2014. 100 x 60 cm. Carboncillo y Acrílico sobre papel. Santiago, Chile.

La elaboración del juego y pugna entre tierra y mundo hace necesaria una inspección de los diversos aspectos a partir de los cuales ésta se establece. La estructura mundana es explorada, en este caso, en relación al diálogo que impone lo fronterizo, entre la vastedad y el refugio.
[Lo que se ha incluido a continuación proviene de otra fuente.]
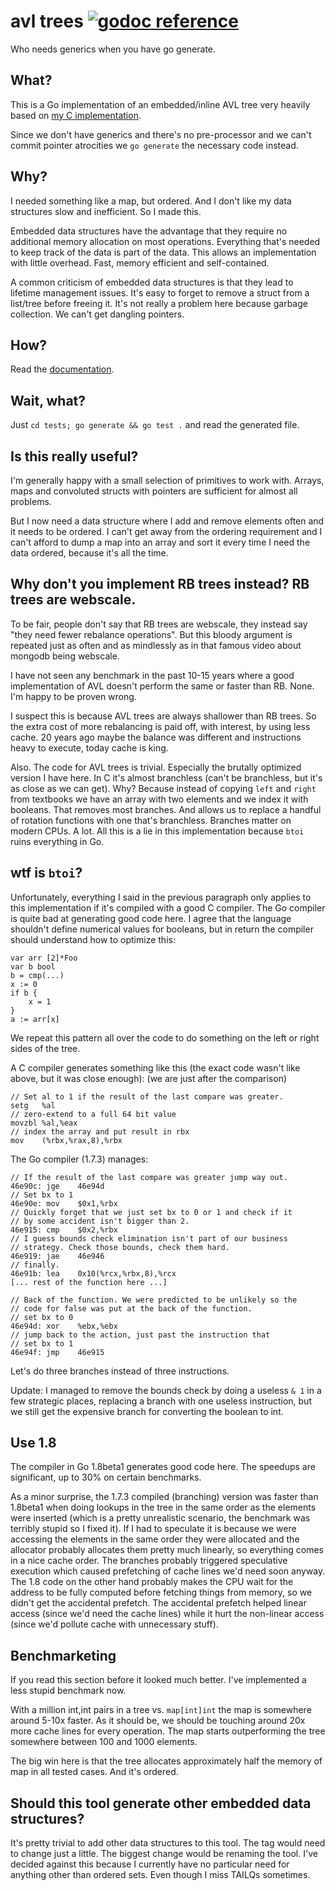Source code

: # avl trees [![godoc reference](https://godoc.org/github.com/art4711/avlgen/cmd/avlgen?status.png)](https://godoc.org/github.com/art4711/avlgen/cmd/avlgen)

Who needs generics when you have go generate.

## What?

This is a Go implementation of an embedded/inline AVL tree very
heavily based on [my C implementation](https://github.com/art4711/stuff/tree/master/avl).

Since we don't have generics and there's no pre-processor and we can't
commit pointer atrocities we `go generate` the necessary code instead.

## Why?

I needed something like a map, but ordered. And I don't like my
data structures slow and inefficient. So I made this.

Embedded data structures have the advantage that they require no
additional memory allocation on most operations. Everything that's
needed to keep track of the data is part of the data. This allows an
implementation with little overhead. Fast, memory efficient and
self-contained.

A common criticism of embedded data structures is that they lead to
lifetime management issues. It's easy to forget to remove a struct
from a list/tree before freeing it. It's not really a problem here
because garbage collection. We can't get dangling pointers.

## How?

Read the [documentation](https://godoc.org/github.com/art4711/avlgen/cmd/avlgen).

## Wait, what?

Just `cd tests; go generate && go test .` and read the generated file.

## Is this really useful?

I'm generally happy with a small selection of primitives to work with.
Arrays, maps and convoluted structs with pointers are sufficient for
almost all problems.

But I now need a data structure where I add and remove elements often
and it needs to be ordered. I can't get away from the ordering
requirement and I can't afford to dump a map into an array and sort
it every time I need the data ordered, because it's all the time.

## Why don't you implement RB trees instead? RB trees are webscale.

To be fair, people don't say that RB trees are webscale, they instead
say "they need fewer rebalance operations". But this bloody argument
is repeated just as often and as mindlessly as in that famous video
about mongodb being webscale.

I have not seen any benchmark in the past 10-15 years where a good
implementation of AVL doesn't perform the same or faster than RB.
None. I'm happy to be proven wrong.

I suspect this is because AVL trees are always shallower than RB
trees. So the extra cost of more rebalancing is paid off, with
interest, by using less cache. 20 years ago maybe the balance was
different and instructions heavy to execute, today cache is king.

Also. The code for AVL trees is trivial. Especially the brutally
optimized version I have here. In C it's almost branchless (can't be
branchless, but it's as close as we can get). Why?  Because instead of
copying `left` and `right` from textbooks we have an array with two
elements and we index it with booleans. That removes most
branches. And allows us to replace a handful of rotation functions
with one that's branchless. Branches matter on modern CPUs. A lot. All
this is a lie in this implementation because `btoi` ruins everything
in Go.

## wtf is `btoi`?

Unfortunately, everything I said in the previous paragraph only
applies to this implementation if it's compiled with a good C
compiler. The Go compiler is quite bad at generating good code
here. I agree that the language shouldn't define numerical values for
booleans, but in return the compiler should understand how to optimize
this:

    var arr [2]*Foo
    var b bool
    b = cmp(...)
    x := 0
    if b {
        x = 1
    }
    a := arr[x]

We repeat this pattern all over the code to do something on the left
or right sides of the tree.

A C compiler generates something like this (the exact code wasn't like
above, but it was close enough): (we are just after the comparison)

    // Set al to 1 if the result of the last compare was greater.
    setg   %al
    // zero-extend to a full 64 bit value
    movzbl %al,%eax
    // index the array and put result in rbx
    mov    (%rbx,%rax,8),%rbx

The Go compiler (1.7.3) manages:

    // If the result of the last compare was greater jump way out.
    46e90c: jge    46e94d
    // Set bx to 1
    46e90e: mov    $0x1,%rbx
    // Quickly forget that we just set bx to 0 or 1 and check if it
    // by some accident isn't bigger than 2.
    46e915: cmp    $0x2,%rbx
    // I guess bounds check elimination isn't part of our business
    // strategy. Check those bounds, check them hard.
    46e919: jae    46e946
    // finally.
    46e91b: lea    0x10(%rcx,%rbx,8),%rcx
    [... rest of the function here ...]
    
    // Back of the function. We were predicted to be unlikely so the
    // code for false was put at the back of the function.
    // set bx to 0
    46e94d: xor    %ebx,%ebx
    // jump back to the action, just past the instruction that
    // set bx to 1
    46e94f: jmp    46e915

Let's do three branches instead of three instructions.

Update: I managed to remove the bounds check by doing a useless `& 1`
in a few strategic places, replacing a branch with one useless
instruction, but we still get the expensive branch for converting the
boolean to int.

## Use 1.8

The compiler in Go 1.8beta1 generates good code here. The speedups are
significant, up to 30% on certain benchmarks.

As a minor surprise, the 1.7.3 compiled (branching) version was faster
than 1.8beta1 when doing lookups in the tree in the same order as the
elements were inserted (which is a pretty unrealistic scenario, the
benchmark was terribly stupid so I fixed it). If I had to speculate it
is because we were accessing the elements in the same order they were
allocated and the allocator probably allocates them pretty much
linearly, so everything comes in a nice cache order. The branches
probably triggered speculative execution which caused prefetching of
cache lines we'd need soon anyway. The 1.8 code on the other hand
probably makes the CPU wait for the address to be fully computed
before fetching things from memory, so we didn't get the accidental
prefetch. The accidental prefetch helped linear access (since we'd
need the cache lines) while it hurt the non-linear access (since we'd
pollute cache with unnecessary stuff).

## Benchmarketing

If you read this section before it looked much better. I've
implemented a less stupid benchmark now.

With a million int,int pairs in a tree vs. `map[int]int` the map is
somewhere around 5-10x faster. As it should be, we should be touching
around 20x more cache lines for every operation. The map starts
outperforming the tree somewhere between 100 and 1000 elements.

The big win here is that the tree allocates approximately half the
memory of map in all tested cases. And it's ordered.

## Should this tool generate other embedded data structures?

It's pretty trivial to add other data structures to this tool. The tag
would need to change just a little. The biggest change would be
renaming the tool. I've decided against this because I currently have
no particular need for anything other than ordered sets. Even though
I miss TAILQs sometimes.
La frontera, la reja, se advierte no como imposibilidad de amparo sino como prohibición. Es el constructo, la garita de salvavidas, la que apareciendo en su posibilidad de resguardo se revela en su total desprotección en la medida en que el diálogo con la vastedad se halla denegado por una barrera que, aunque traspasable, se impone sin contemplar ningún sentido para su reglamentar. El habitáculo es así sólo un objeto de museo, un monumento delimitado por un recinto histórico, a fin de cuentas, inhóspito; al mismo tiempo en que, en cuanto inaccesible, se obstruye toda posibilidad de orientación. Sólo queda el horizonte que no deja recursos al peregrino. La frontera territorial y la denegación del diálogo es, por tanto, la imposibilidad del mundo como ámbito de protección. En términos compositivos, la convergencia de los diversos elementos en un centro y la simetría, únicamente rotos por las diagonales de la sombra, la escalera y el techo, describen los factores (protección y acceso) que esperan salvaguardar la existencia cuando se levante la prohibición.